### Supplied records:
--*--

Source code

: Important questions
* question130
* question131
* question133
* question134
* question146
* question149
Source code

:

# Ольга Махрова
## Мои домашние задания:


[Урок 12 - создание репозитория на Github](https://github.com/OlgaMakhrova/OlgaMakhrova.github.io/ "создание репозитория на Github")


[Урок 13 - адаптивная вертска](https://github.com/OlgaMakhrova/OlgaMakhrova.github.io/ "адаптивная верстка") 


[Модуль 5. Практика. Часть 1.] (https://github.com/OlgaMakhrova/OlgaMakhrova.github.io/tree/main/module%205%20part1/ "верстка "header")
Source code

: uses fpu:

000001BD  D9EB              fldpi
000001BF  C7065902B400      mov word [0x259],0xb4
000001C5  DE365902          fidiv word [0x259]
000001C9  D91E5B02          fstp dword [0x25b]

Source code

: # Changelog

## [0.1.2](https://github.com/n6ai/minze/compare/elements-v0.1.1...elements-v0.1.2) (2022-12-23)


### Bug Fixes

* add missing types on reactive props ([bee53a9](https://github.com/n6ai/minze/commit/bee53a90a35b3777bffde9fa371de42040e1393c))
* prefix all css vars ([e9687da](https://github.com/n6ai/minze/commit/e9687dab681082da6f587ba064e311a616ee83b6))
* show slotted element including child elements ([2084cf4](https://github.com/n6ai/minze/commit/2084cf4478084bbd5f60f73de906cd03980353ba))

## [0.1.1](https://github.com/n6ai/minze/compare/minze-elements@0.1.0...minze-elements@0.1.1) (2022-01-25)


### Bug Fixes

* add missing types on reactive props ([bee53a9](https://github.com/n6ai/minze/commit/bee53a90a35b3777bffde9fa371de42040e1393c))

--*--

### Brief:
Exactly reproduce the material above.

### Expected output:
Source code

: Important questions
* question130
* question131
* question133
* question134
* question146
* question149
Source code

:

# Ольга Махрова
## Мои домашние задания:


[Урок 12 - создание репозитория на Github](https://github.com/OlgaMakhrova/OlgaMakhrova.github.io/ "создание репозитория на Github")


[Урок 13 - адаптивная вертска](https://github.com/OlgaMakhrova/OlgaMakhrova.github.io/ "адаптивная верстка") 


[Модуль 5. Практика. Часть 1.] (https://github.com/OlgaMakhrova/OlgaMakhrova.github.io/tree/main/module%205%20part1/ "верстка "header")
Source code

: uses fpu:

000001BD  D9EB              fldpi
000001BF  C7065902B400      mov word [0x259],0xb4
000001C5  DE365902          fidiv word [0x259]
000001C9  D91E5B02          fstp dword [0x25b]

Source code

: # Changelog

## [0.1.2](https://github.com/n6ai/minze/compare/elements-v0.1.1...elements-v0.1.2) (2022-12-23)


### Bug Fixes

* add missing types on reactive props ([bee53a9](https://github.com/n6ai/minze/commit/bee53a90a35b3777bffde9fa371de42040e1393c))
* prefix all css vars ([e9687da](https://github.com/n6ai/minze/commit/e9687dab681082da6f587ba064e311a616ee83b6))
* show slotted element including child elements ([2084cf4](https://github.com/n6ai/minze/commit/2084cf4478084bbd5f60f73de906cd03980353ba))

## [0.1.1](https://github.com/n6ai/minze/compare/minze-elements@0.1.0...minze-elements@0.1.1) (2022-01-25)


### Bug Fixes

* add missing types on reactive props ([bee53a9](https://github.com/n6ai/minze/commit/bee53a90a35b3777bffde9fa371de42040e1393c))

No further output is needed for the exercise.